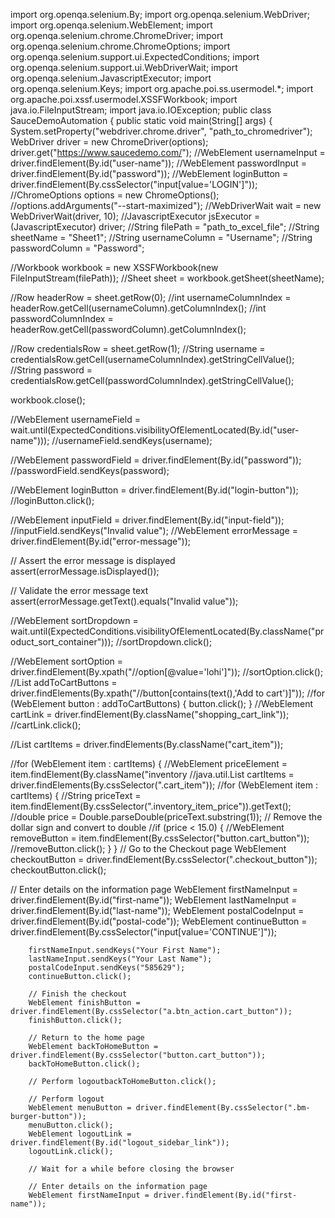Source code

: import org.openqa.selenium.By;
import org.openqa.selenium.WebDriver;
import org.openqa.selenium.WebElement;
import org.openqa.selenium.chrome.ChromeDriver;
import org.openqa.selenium.chrome.ChromeOptions;
import org.openqa.selenium.support.ui.ExpectedConditions;
import org.openqa.selenium.support.ui.WebDriverWait;
import org.openqa.selenium.JavascriptExecutor;
import org.openqa.selenium.Keys;
import org.apache.poi.ss.usermodel.*;
import org.apache.poi.xssf.usermodel.XSSFWorkbook;
import java.io.FileInputStream;
import java.io.IOException;
public class SauceDemoAutomation {
    public static void main(String[] args) {
System.setProperty("webdriver.chrome.driver", "path_to_chromedriver");
WebDriver driver = new ChromeDriver(options);
driver.get("https://www.saucedemo.com/");
//WebElement usernameInput = driver.findElement(By.id("user-name"));
//WebElement passwordInput = driver.findElement(By.id("password"));
//WebElement loginButton = driver.findElement(By.cssSelector("input[value='LOGIN']"));
//ChromeOptions options = new ChromeOptions();
//options.addArguments("--start-maximized");
//WebDriverWait wait = new WebDriverWait(driver, 10);
//JavascriptExecutor jsExecutor = (JavascriptExecutor) driver;
//String filePath = "path_to_excel_file";
//String sheetName = "Sheet1";
//String usernameColumn = "Username";
//String passwordColumn = "Password";

//Workbook workbook = new XSSFWorkbook(new FileInputStream(filePath));
//Sheet sheet = workbook.getSheet(sheetName);

//Row headerRow = sheet.getRow(0);
//int usernameColumnIndex = headerRow.getCell(usernameColumn).getColumnIndex();
//int passwordColumnIndex = headerRow.getCell(passwordColumn).getColumnIndex();

//Row credentialsRow = sheet.getRow(1);
//String username = credentialsRow.getCell(usernameColumnIndex).getStringCellValue();
//String password = credentialsRow.getCell(passwordColumnIndex).getStringCellValue();

workbook.close();

//WebElement usernameField = wait.until(ExpectedConditions.visibilityOfElementLocated(By.id("user-name")));
//usernameField.sendKeys(username);

//WebElement passwordField = driver.findElement(By.id("password"));
//passwordField.sendKeys(password);

//WebElement loginButton = driver.findElement(By.id("login-button"));
//loginButton.click();

//WebElement inputField = driver.findElement(By.id("input-field"));
//inputField.sendKeys("Invalid value");
//WebElement errorMessage = driver.findElement(By.id("error-message"));

// Assert the error message is displayed
assert(errorMessage.isDisplayed());

// Validate the error message text
assert(errorMessage.getText().equals("Invalid value"));

//WebElement sortDropdown = wait.until(ExpectedConditions.visibilityOfElementLocated(By.className("product_sort_container")));
//sortDropdown.click();

//WebElement sortOption = driver.findElement(By.xpath("//option[@value='lohi']"));
//sortOption.click();
//List<WebElement> addToCartButtons = driver.findElements(By.xpath("//button[contains(text(),'Add to cart')]"));
//for (WebElement button : addToCartButtons) {
    button.click();
}
//WebElement cartLink = driver.findElement(By.className("shopping_cart_link"));
//cartLink.click();

//List<WebElement> cartItems = driver.findElements(By.className("cart_item"));

//for (WebElement item : cartItems) {
    //WebElement priceElement = item.findElement(By.className("inventory
  //java.util.List<WebElement> cartItems = driver.findElements(By.cssSelector(".cart_item"));
        //for (WebElement item : cartItems) {
            //String priceText = item.findElement(By.cssSelector(".inventory_item_price")).getText();
            //double price = Double.parseDouble(priceText.substring(1)); // Remove the dollar sign and convert to double
            //if (price < 15.0) {
                //WebElement removeButton = item.findElement(By.cssSelector("button.cart_button"));
                //removeButton.click();
            }
        }
// Go to the Checkout page
        WebElement checkoutButton = driver.findElement(By.cssSelector(".checkout_button"));
        checkoutButton.click();
                               
// Enter details on the information page
        WebElement firstNameInput = driver.findElement(By.id("first-name"));
        WebElement lastNameInput = driver.findElement(By.id("last-name"));
        WebElement postalCodeInput = driver.findElement(By.id("postal-code"));
        WebElement continueButton = driver.findElement(By.cssSelector("input[value='CONTINUE']"));

        firstNameInput.sendKeys("Your First Name");
        lastNameInput.sendKeys("Your Last Name");
        postalCodeInput.sendKeys("585629");
        continueButton.click();

        // Finish the checkout
        WebElement finishButton = driver.findElement(By.cssSelector("a.btn_action.cart_button"));
        finishButton.click();

        // Return to the home page
        WebElement backToHomeButton = driver.findElement(By.cssSelector("button.cart_button"));
        backToHomeButton.click();

        // Perform logoutbackToHomeButton.click();

        // Perform logout
        WebElement menuButton = driver.findElement(By.cssSelector(".bm-burger-button"));
        menuButton.click();
        WebElement logoutLink = driver.findElement(By.id("logout_sidebar_link"));
        logoutLink.click();

        // Wait for a while before closing the browser

        // Enter details on the information page
        WebElement firstNameInput = driver.findElement(By.id("first-name"));
        
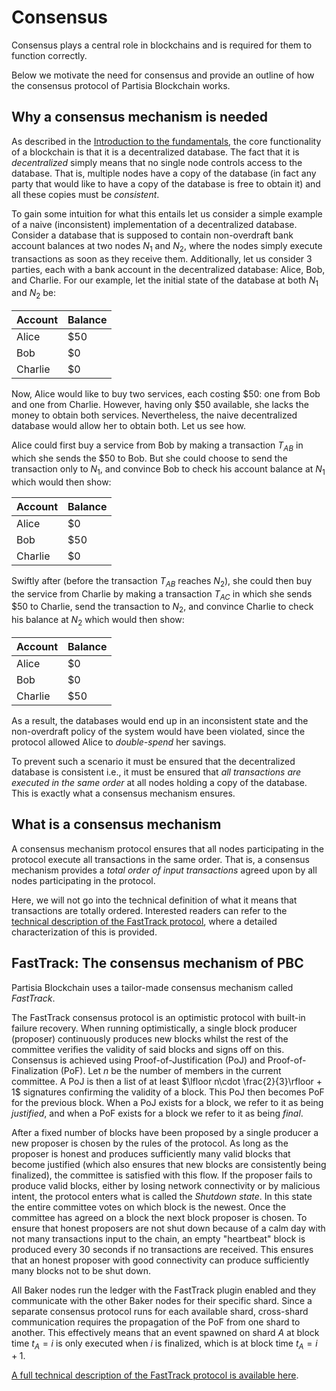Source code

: # Consensus

Consensus plays a central role in blockchains and is required for them to function correctly.

Below we motivate the need for consensus and provide an outline of how the consensus protocol of Partisia Blockchain
works.

## Why a consensus mechanism is needed

As described in the [Introduction to the fundamentals](./introduction-to-the-fundamentals.md#what-is-a-blockchain), the
core functionality of a blockchain is that it is a decentralized database. The fact that it is *decentralized* simply
means that no single node controls access to the database. That is, multiple nodes have a copy of the database (in fact
any party that would like to have a copy of the database is free to obtain it) and all these copies must be
*consistent*.

To gain some intuition for what this entails let us consider a simple example of a naive (inconsistent) implementation
of a decentralized database. Consider a database that is supposed to contain non-overdraft bank account balances at two
nodes $N_1$ and $N_2$, where the nodes simply execute transactions as soon as they receive them. Additionally, let us
consider 3 parties, each with a bank account in the decentralized database: Alice, Bob, and Charlie. For our example,
let the initial state of the database at both $N_1$ and $N_2$ be:

| Account | Balance |
|---------|---------|
| Alice   | \$50    |
| Bob     | \$0     |
| Charlie | \$0     |

Now, Alice would like to buy two services, each costing \$50: one from Bob and one from Charlie. However, having only
\$50 available, she lacks the money to obtain both services. Nevertheless, the naive decentralized database would allow
her to obtain both. Let us see how.

Alice could first buy a service from Bob by making a transaction $T_{AB}$ in which she sends the \$50 to Bob. But she
could choose to send the transaction only to $N_1$, and convince Bob to check his account balance at $N_1$ which would
then show:

| Account | Balance |
|---------|---------|
| Alice   | \$0     |
| Bob     | \$50    |
| Charlie | \$0     |

Swiftly after (before the transaction $T_{AB}$ reaches $N_{2}$), she could then buy the service from Charlie by making a
transaction $T_{AC}$ in which she sends \$50 to Charlie, send the transaction to $N_2$, and convince Charlie to check
his balance at $N_2$ which would then show:

| Account | Balance |
|---------|---------|
| Alice   | \$0     |
| Bob     | \$0     |
| Charlie | \$50    |

As a result, the databases would end up in an inconsistent state and the non-overdraft policy of the system would have
been violated, since the protocol allowed Alice to *double-spend* her savings.

To prevent such a scenario it must be ensured that the decentralized database is consistent i.e., it must be ensured
that *all transactions are executed in the same order* at all nodes holding a copy of the database. This is exactly what
a consensus mechanism ensures.

## What is a consensus mechanism

A consensus mechanism protocol ensures that all nodes participating in the protocol execute all transactions in the same
order. That is, a consensus mechanism provides a *total order of input transactions* agreed upon by all nodes
participating in the protocol.

Here, we will not go into the technical definition of what it means that transactions are totally ordered. Interested
readers can refer to
the [technical description of the FastTrack protocol](https://drive.google.com/file/d/1nxAMs95F3Y6LhibOjHiDVRgAN2Z51iLn/view),
where a detailed characterization of this is provided.

## FastTrack: The consensus mechanism of PBC

Partisia Blockchain uses a tailor-made consensus mechanism called *FastTrack*.

The FastTrack consensus protocol is an optimistic protocol with built-in failure recovery. When running optimistically,
a single block producer (proposer) continuously produces new blocks whilst the rest of the committee verifies the
validity of said blocks and signs off on this.
Consensus is achieved using Proof-of-Justification (PoJ) and Proof-of-Finalization (PoF). Let $n$ be the number of
members in the current committee. A PoJ is then a list of at least $\lfloor n\cdot \frac{2}{3}\rfloor + 1$ signatures
confirming the validity of a
block. This PoJ then becomes PoF for the previous block. When a PoJ exists for a block, we refer to it as being
*justified*, and when a PoF exists for a block we refer to it as being *final*.

After a fixed number of blocks have been proposed by a single producer a new proposer is chosen by the rules of the
protocol. As long as the proposer is honest and produces sufficiently many valid blocks that become justified (which
also ensures that new blocks are consistently being finalized), the committee is satisfied with this flow.
If the proposer fails to produce valid blocks, either by losing network connectivity or by malicious intent, the
protocol enters what is called the *Shutdown state*. In this state the entire committee votes on which block is the
newest. Once the committee has agreed on a block the next block proposer is chosen. To ensure that honest proposers are
not shut down because of a calm day with not many transactions input to the chain, an empty "heartbeat" block is
produced every 30 seconds if no transactions are received. This ensures that an honest proposer with good connectivity
can produce sufficiently many blocks not to be shut down.

All Baker nodes run the ledger with the FastTrack plugin enabled and they communicate with the other Baker nodes for
their specific shard. Since a separate consensus protocol runs for each available shard, cross-shard communication
requires the propagation of the PoF from one shard to another. This effectively means that an event spawned on shard $A$
at block time $t_A = i$ is only executed when $i$ is finalized, which is at block time $t_A = i + 1$.

[A full technical description of the FastTrack protocol is available here](https://drive.google.com/file/d/1nxAMs95F3Y6LhibOjHiDVRgAN2Z51iLn/view).
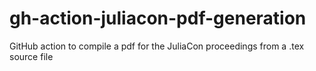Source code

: # gh-action-juliacon-pdf-generation
GitHub action to compile a pdf for the JuliaCon proceedings from a .tex source file
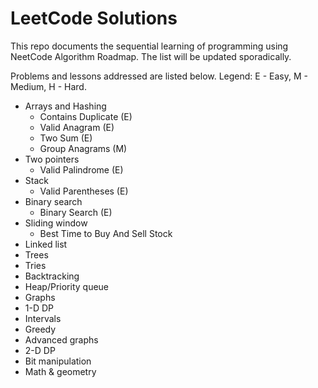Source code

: # LeetCode Solutions

This repo documents the sequential learning of programming using NeetCode Algorithm Roadmap.
The list will be updated sporadically.

Problems and lessons addressed are listed below. Legend: E - Easy, M - Medium, H - Hard.

- Arrays and Hashing
  - Contains Duplicate (E)
  - Valid Anagram (E)
  - Two Sum (E)
  - Group Anagrams (M)
- Two pointers
  - Valid Palindrome (E)
- Stack
  - Valid Parentheses (E)
- Binary search
  - Binary Search (E)
- Sliding window
  - Best Time to Buy And Sell Stock
- Linked list
- Trees
- Tries
- Backtracking
- Heap/Priority queue
- Graphs
- 1-D DP
- Intervals
- Greedy
- Advanced graphs
- 2-D DP
- Bit manipulation
- Math & geometry

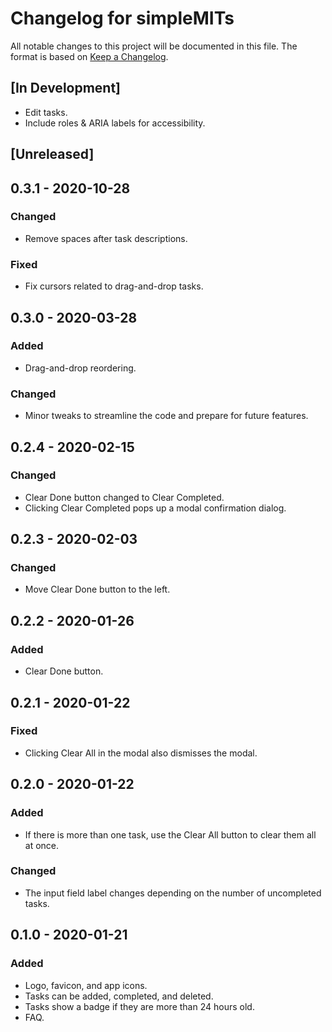 # Changelog for simpleMITs

All notable changes to this project will be documented in this file. The format
is based on [Keep a Changelog](https://keepachangelog.com/en/1.0.0/).


## [In Development]
- Edit tasks.
- Include roles & ARIA labels for accessibility.


## [Unreleased]


## 0.3.1 - 2020-10-28

### Changed
- Remove spaces after task descriptions.

### Fixed
- Fix cursors related to drag-and-drop tasks.


## 0.3.0 - 2020-03-28

### Added
- Drag-and-drop reordering.

### Changed
- Minor tweaks to streamline the code and prepare for future features.


## 0.2.4 - 2020-02-15

### Changed
- Clear Done button changed to Clear Completed.
- Clicking Clear Completed pops up a modal confirmation dialog.


## 0.2.3 - 2020-02-03

### Changed
- Move Clear Done button to the left.


## 0.2.2 - 2020-01-26

### Added
- Clear Done button.


## 0.2.1 - 2020-01-22

### Fixed
- Clicking Clear All in the modal also dismisses the modal.


## 0.2.0 - 2020-01-22

### Added
- If there is more than one task, use the Clear All button to clear them all at once.

### Changed
- The input field label changes depending on the number of uncompleted tasks.


## 0.1.0 - 2020-01-21

### Added
- Logo, favicon, and app icons.
- Tasks can be added, completed, and deleted.
- Tasks show a badge if they are more than 24 hours old.
- FAQ.
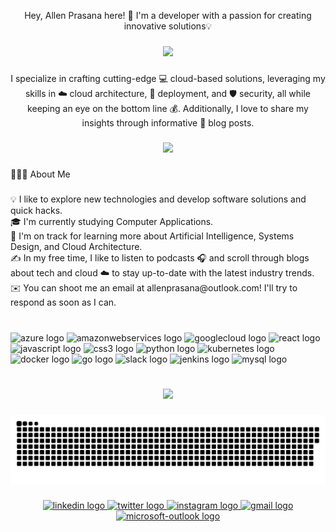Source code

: <p align="center">Hey, Allen Prasana here! 🎉 I'm a developer with a passion for creating innovative solutions💡</p>

###

<div align="center">
  <img height="150" src="https://raw.githubusercontent.com/halfrost/halfrost/master/icons/header_.png"  />
</div>

###

<p align="center">I specialize in crafting cutting-edge 💻 cloud-based solutions, leveraging my skills in ☁️ cloud architecture, 🚀 deployment, and 🛡️ security, all while keeping an eye on the bottom line 💰. Additionally, I love to share my insights through informative 📝 blog posts.</p>

###

<div align="center">
  <img height="250" src="https://mir-s3-cdn-cf.behance.net/project_modules/disp/c11503114334463.60390ce6e87ab.gif"  />
</div>

###

<p align="left">👨🏻‍💻  About Me</p>

###

<p align="left">💡  I like to explore new technologies and develop software solutions and quick hacks.<br>🎓  I'm currently studying Computer Applications.<br>🌱  I'm on track for learning more about Artificial Intelligence, Systems Design, and Cloud Architecture.<br>✍️  In my free time, I like to listen to podcasts 🎧 and scroll through blogs about tech and cloud ☁️ to stay up-to-date with the latest industry trends.<br>✉️  You can shoot me an email at allenprasana@outlook.com! I'll try to respond as soon as I can.</p>

###

<br clear="both">

<div align="left">
  <img src="https://cdn.jsdelivr.net/gh/devicons/devicon/icons/azure/azure-original.svg" height="40" width="52" alt="azure logo"  />
  <img src="https://cdn.jsdelivr.net/gh/devicons/devicon/icons/amazonwebservices/amazonwebservices-original.svg" height="40" width="52" alt="amazonwebservices logo"  />
  <img src="https://cdn.jsdelivr.net/gh/devicons/devicon/icons/googlecloud/googlecloud-original.svg" height="40" width="52" alt="googlecloud logo"  />
  <img src="https://cdn.jsdelivr.net/gh/devicons/devicon/icons/react/react-original.svg" height="40" width="52" alt="react logo"  />
  <img src="https://cdn.jsdelivr.net/gh/devicons/devicon/icons/javascript/javascript-original.svg" height="40" width="52" alt="javascript logo"  />
  <img src="https://cdn.jsdelivr.net/gh/devicons/devicon/icons/css3/css3-original.svg" height="40" width="52" alt="css3 logo"  />
  <img src="https://cdn.jsdelivr.net/gh/devicons/devicon/icons/python/python-original.svg" height="40" width="52" alt="python logo"  />
  <img src="https://cdn.jsdelivr.net/gh/devicons/devicon/icons/kubernetes/kubernetes-plain.svg" height="40" width="52" alt="kubernetes logo"  />
  <img src="https://cdn.jsdelivr.net/gh/devicons/devicon/icons/docker/docker-original.svg" height="40" width="52" alt="docker logo"  />
  <img src="https://cdn.jsdelivr.net/gh/devicons/devicon/icons/go/go-original.svg" height="40" width="52" alt="go logo"  />
  <img src="https://cdn.jsdelivr.net/gh/devicons/devicon/icons/slack/slack-original.svg" height="40" width="52" alt="slack logo"  />
  <img src="https://cdn.jsdelivr.net/gh/devicons/devicon/icons/jenkins/jenkins-line.svg" height="40" width="52" alt="jenkins logo"  />
  <img src="https://cdn.jsdelivr.net/gh/devicons/devicon/icons/mysql/mysql-original.svg" height="40" width="52" alt="mysql logo"  />
</div>

###

<br clear="both">

<div align="center">
  <img src="https://visitor-badge.laobi.icu/badge?page_id=Allen.Allen&left_color=darkorchid&right_color=lightslategrey"  />
</div>

###

![snake](snake/github-contribution-grid-snake.svg)

###

<div align="center">
  <a href="https://www.linkedin.com/in/allen-prasana-3531b8231" target="_blank">
    <img src="https://raw.githubusercontent.com/maurodesouza/profile-readme-generator/master/src/assets/icons/social/linkedin/default.svg" width="52" height="40" alt="linkedin logo"  />
  </a>
  <a href="https://twitter.com/Psychedelix__?t=jsMgwP1KdZag0_wgZzohtg&s=09" target="_blank">
    <img src="https://raw.githubusercontent.com/maurodesouza/profile-readme-generator/master/src/assets/icons/social/twitter/default.svg" width="52" height="40" alt="twitter logo"  />
  </a>
  <a href="https://instagram.com/__p.s.y.c.h.e.d.e.l.i.x_?igshid=ZDdkNTZiNTM=" target="_blank">
    <img src="https://raw.githubusercontent.com/maurodesouza/profile-readme-generator/master/src/assets/icons/social/instagram/default.svg" width="52" height="40" alt="instagram logo"  />
  </a>
  <a href="allenrock15@gmail.com" target="_blank">
    <img src="https://raw.githubusercontent.com/maurodesouza/profile-readme-generator/master/src/assets/icons/social/gmail/default.svg" width="52" height="40" alt="gmail logo"  />
  </a>
  <a href="allenprasana@outlook.com" target="_blank">
    <img src="https://raw.githubusercontent.com/maurodesouza/profile-readme-generator/master/src/assets/icons/social/microsoft-outlook/default.svg" width="52" height="40" alt="microsoft-outlook logo"  />
  </a>
</div>

###

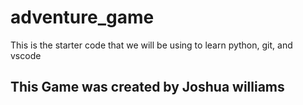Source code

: 
# adventure_game
This is the starter code that we will be using to learn python, git, and vscode

## This Game was created by Joshua williams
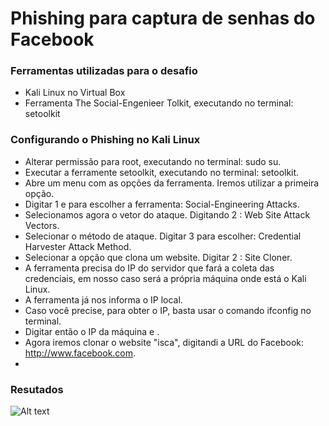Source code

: # Phishing para captura de senhas do Facebook

### Ferramentas utilizadas para o desafio

- Kali Linux no Virtual Box
- Ferramenta The Social-Engenieer Tolkit, executando no terminal: setoolkit

### Configurando o Phishing no Kali Linux

- Alterar permissão para root, executando no terminal: sudo su.
- Executar a ferramente setoolkit, executando no terminal: setoolkit.
- Abre um menu com as opções da ferramenta. Iremos utilizar a primeira opção.
- Digitar 1 e <ENTER> para escolher a ferramenta: Social-Engineering Attacks.
- Selecionamos agora o vetor do ataque. Digitando 2 <ENTER>: Web Site Attack Vectors.
- Selecionar o método de ataque. Digitar 3 <ENTER> para escolher: Credential Harvester Attack Method.
- Selecionar a opção que clona um website. Digitar 2 <ENTER>: Site Cloner.
- A ferramenta precisa do IP do servidor que fará a coleta das credenciais, em nosso caso será a própria
  máquina onde está o Kali Linux.
- A ferramenta já nos informa o IP local.
- Caso você precise, para obter o IP, basta usar o comando ifconfig no terminal.
- Digitar então o IP da máquina e <ENTER>.
- Agora iremos clonar o website "isca", digitandi a URL do Facebook: http://www.facebook.com.
- 

### Resutados

![Alt text](./passwd.png "Optional title")
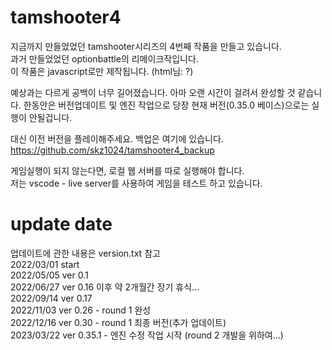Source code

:# tamshooter4
지금까지 만들었었던 tamshooter시리즈의 4번째 작품을 만들고 있습니다.  
과거 만들었었던 optionbattle의 리메이크작입니다.  
이 작품은 javascript로만 제작됩니다. (html님: ?)  

예상과는 다르게 공백이 너무 길어졌습니다. 아마 오랜 시간이 걸려서 완성할 것 같습니다.
한동안은 버전업데이트 및 엔진 작업으로 당장 현재 버전(0.35.0 베이스)으로는 실행이 안될겁니다.

대신 이전 버전을 플레이해주세요. 백업은 여기에 있습니다.  
https://github.com/skz1024/tamshooter4_backup  

게임실행이 되지 않는다면, 로컬 웹 서버를 따로 실행해야 합니다.  
저는 vscode - live server를 사용하여 게임을 테스트 하고 있습니다.  

# update date
업데이트에 관한 내용은 version.txt 참고  
2022/03/01 start  
2022/05/05 ver 0.1  
2022/06/27 ver 0.16 이후 약 2개월간 장기 휴식...  
2022/09/14 ver 0.17  
2022/11/03 ver 0.26 - round 1 완성  
2022/12/16 ver 0.30 - round 1 최종 버전(추가 업데이트)  
2023/03/22 ver 0.35.1 - 엔진 수정 작업 시작 (round 2 개발을 위하여...)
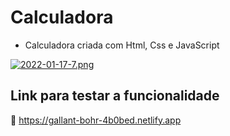 # Calculadora

* Calculadora criada com Html, Css e JavaScript 

[![2022-01-17-7.png](https://i.postimg.cc/50TbGGMr/2022-01-17-7.png)](https://postimg.cc/R67kJgh1)

<h2>Link para testar a funcionalidade</h2>

🔵 https://gallant-bohr-4b0bed.netlify.app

#### [Assignment]
Every line of the records containing the word "ChromeOptions" must appear in the answer.

#### [Written reply]
import org.openqa.selenium.chrome.ChromeOptions;
//ChromeOptions options = new ChromeOptions();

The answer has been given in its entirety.